В книге «Хроника маменькиного сынка», которую написал сын дирижера Павел Гаук, есть горькие слова: «В шестидесятые началась новая эпоха в музыкальном мире. Уровень грамзаписи постоянно совершенствовался, появилось стерео, затем квадро, изобрели компакт-диск, цифровую запись… Казалось, музыкальный мир забыл о дирижере Александре Гауке. По радио все реже звучало его имя…» Так вот, свежевыпущенный на фирме «Мелодия» комплект из двух дисков – не только удачный опыт разархивации уникального «гауковского» звучания эпохи оттепели (все исходники датированы 1958 годом), но и намек на системное возрождение дирижерского наследия, которому совершенно незачем пребывать в состоянии «афинских развалин».
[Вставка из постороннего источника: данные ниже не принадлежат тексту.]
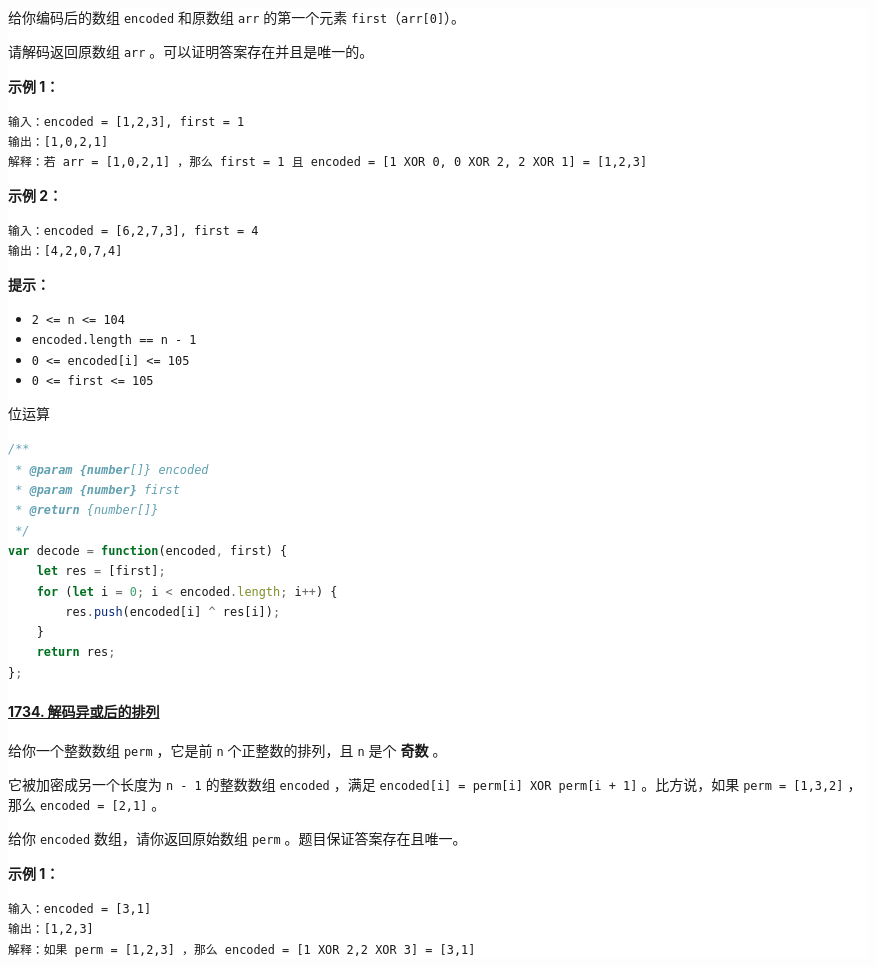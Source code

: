 给你编码后的数组 `encoded` 和原数组 `arr` 的第一个元素 `first`（`arr[0]`）。

请解码返回原数组 `arr` 。可以证明答案存在并且是唯一的。

**示例 1：**

```
输入：encoded = [1,2,3], first = 1
输出：[1,0,2,1]
解释：若 arr = [1,0,2,1] ，那么 first = 1 且 encoded = [1 XOR 0, 0 XOR 2, 2 XOR 1] = [1,2,3]
```

**示例 2：**

```
输入：encoded = [6,2,7,3], first = 4
输出：[4,2,0,7,4]
```

**提示：**

- `2 <= n <= 104`
- `encoded.length == n - 1`
- `0 <= encoded[i] <= 105`
- `0 <= first <= 105`

位运算

```javascript
/**
 * @param {number[]} encoded
 * @param {number} first
 * @return {number[]}
 */
var decode = function(encoded, first) {
    let res = [first];
    for (let i = 0; i < encoded.length; i++) {
        res.push(encoded[i] ^ res[i]);
    }
    return res;
};
```

#### [1734. 解码异或后的排列](https://leetcode-cn.com/problems/decode-xored-permutation/)

给你一个整数数组 `perm` ，它是前 `n` 个正整数的排列，且 `n` 是个 **奇数** 。

它被加密成另一个长度为 `n - 1` 的整数数组 `encoded` ，满足 `encoded[i] = perm[i] XOR perm[i + 1]` 。比方说，如果 `perm = [1,3,2]` ，那么 `encoded = [2,1]` 。

给你 `encoded` 数组，请你返回原始数组 `perm` 。题目保证答案存在且唯一。

**示例 1：**

```
输入：encoded = [3,1]
输出：[1,2,3]
解释：如果 perm = [1,2,3] ，那么 encoded = [1 XOR 2,2 XOR 3] = [3,1]
```
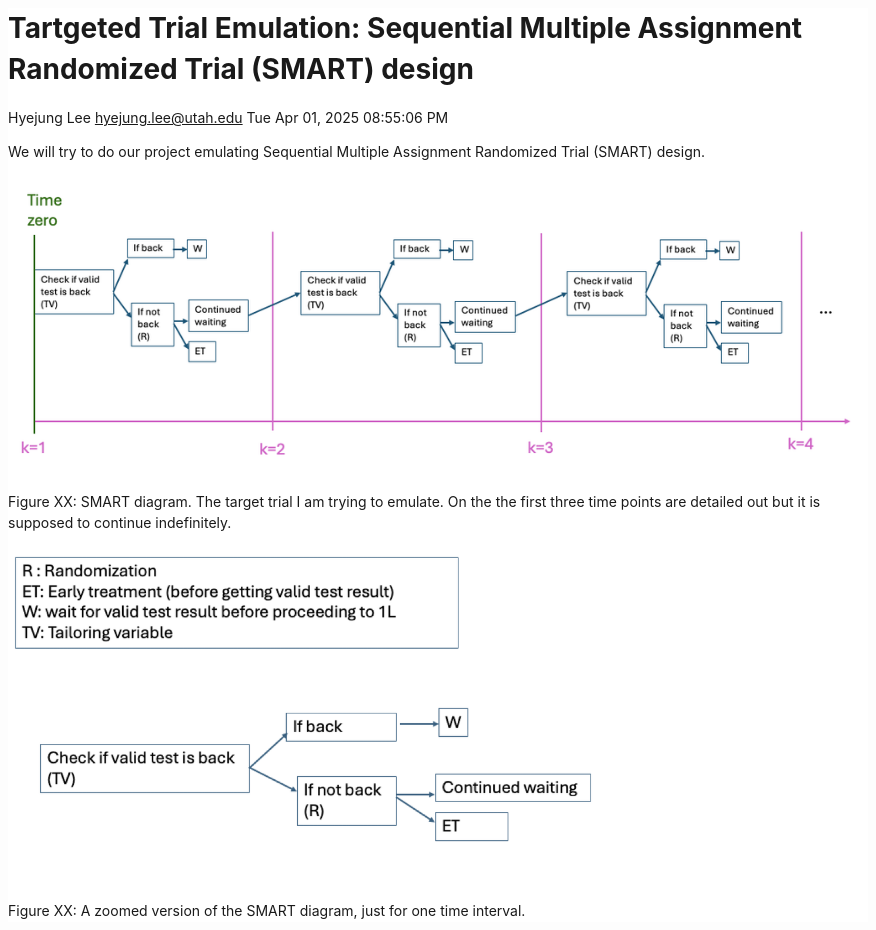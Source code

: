 Tartgeted Trial Emulation: Sequential Multiple Assignment Randomized
Trial (SMART) design
================
Hyejung Lee <hyejung.lee@utah.edu>
Tue Apr 01, 2025 08:55:06 PM

We will try to do our project emulating Sequential Multiple Assignment
Randomized Trial (SMART) design.

<div class="figure">

<img src="./image/SMART_design.png" alt="Figure XX: SMART diagram. The target trial I am trying to emulate. On the the first three time points are detailed out but it is supposed to continue indefinitely." width="100%" />
<p class="caption">
Figure XX: SMART diagram. The target trial I am trying to emulate. On
the the first three time points are detailed out but it is supposed to
continue indefinitely.
</p>

</div>

<div class="figure">

<img src="./image/SMART_design_zoom.png" alt="Figure XX: A zoomed version of the SMART diagram, just for one time interval." width="70%" />
<p class="caption">
Figure XX: A zoomed version of the SMART diagram, just for one time
interval.
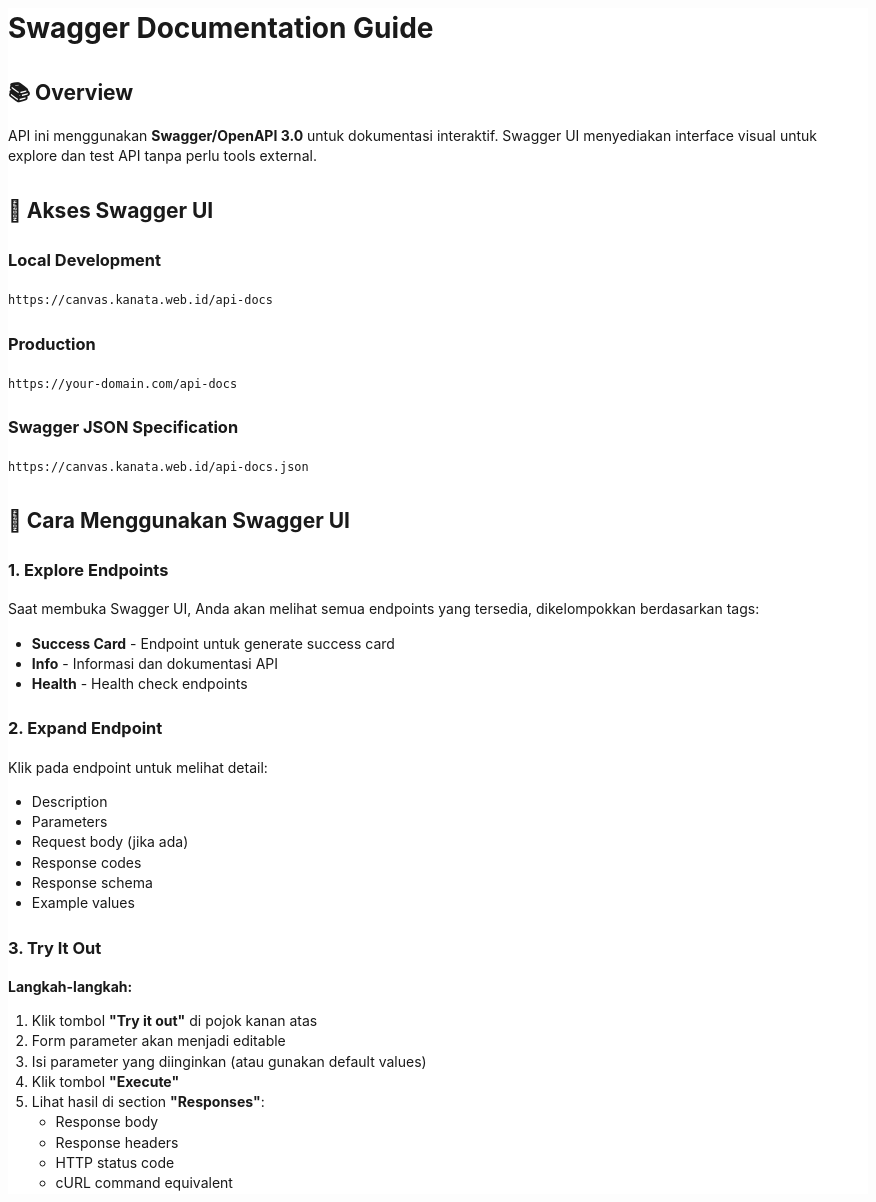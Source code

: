 # Swagger Documentation Guide

## 📚 Overview

API ini menggunakan **Swagger/OpenAPI 3.0** untuk dokumentasi interaktif. Swagger UI menyediakan interface visual untuk explore dan test API tanpa perlu tools external.

## 🚀 Akses Swagger UI

### Local Development
```
https://canvas.kanata.web.id/api-docs
```

### Production
```
https://your-domain.com/api-docs
```

### Swagger JSON Specification
```
https://canvas.kanata.web.id/api-docs.json
```

## 🎯 Cara Menggunakan Swagger UI

### 1. Explore Endpoints

Saat membuka Swagger UI, Anda akan melihat semua endpoints yang tersedia, dikelompokkan berdasarkan tags:

- **Success Card** - Endpoint untuk generate success card
- **Info** - Informasi dan dokumentasi API
- **Health** - Health check endpoints

### 2. Expand Endpoint

Klik pada endpoint untuk melihat detail:
- Description
- Parameters
- Request body (jika ada)
- Response codes
- Response schema
- Example values

### 3. Try It Out

**Langkah-langkah:**

1. Klik tombol **"Try it out"** di pojok kanan atas
2. Form parameter akan menjadi editable
3. Isi parameter yang diinginkan (atau gunakan default values)
4. Klik tombol **"Execute"**
5. Lihat hasil di section **"Responses"**:
   - Response body
   - Response headers
   - HTTP status code
   - cURL command equivalent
В комплектации разнокалиберных партитур (от оркестровых миниатюр до программной симфонии) изумляет историческая достоверность красок Оркестра Радио – красок подчеркнуто хроникального свойства. Все записи 1958 года, словно по мановению волшебной палочки, переносят нас в то время, когда документальное еще не отделяли от художественного, а персонально-имиджевое (вроде фигуры дирижера или солиста) – от коллективного. Захватывающе слушать «Веселые проделки Тиля Уленшпигеля» как саундтрек к какому-нибудь приключенческому советскому фильму. А уже на «Танцах» Дебюсси думать о том, что источником вдохновения блистательной арфистки Веры Дуловой было, скорее всего, искусство Галины Улановой. В волшебном сюжете «Ученика чародея» с его неостановимой игрой темпов и тембров можно восхищаться пластикой формы, а можно переменчивым светотеневым рельефом. И отдельное удовольствие – вникать в дисциплинированную виртуозность пианиста Григория Гинзбурга, чьи «Афинские развалины» собраны на клавиатуре в такой же помпезно-праздничный монумент, в какой на Первом конкурсе Чайковского был отлит его Первый концерт для фортепиано с оркестром.
«Фауст-симфония» Листа с ее кросс-культурным содержанием в интерпретации Гаука слушается не симфонией, а оперой без голосов: так смело шевелимое, словно живое тело времени – вот оно несется, а вот сворачивается клубком или же застывает; так очевидны переходы от «речитативных» эпизодов к «вокальным», и так невероятен объем звуковых подробностей, образующих огромный симфонический космос. Когда вкус к горизонтам соразмерен мастерству тонких деталей – только послушайте как звучит струнный квартет во второй части! – есть смысл говорить о величии человека и художника, слишком крупного для своего времени. Знал ли об этом сам Александр Гаук?.. А вот его ученик Евгений Мравинский знал. В одном из писем своему учителю он написал: «Дорогой Александр Васильевич <…> Я всегда с восхищением и преклонением слушаю и смотрю на тебя и в музыке, и в жизни. Ты – единственный наш дирижер, несущий традиции настоящей, Большой культуры. Ты обладатель, помимо таланта интерпретатора, редкого дара прирожденного виртуозного профессионализма». А Александр Васильевич, прочитав такое, возможно, вызвал шофера и поехал на дачу в Снегири пить собственноручного приготовления ягодную настойку.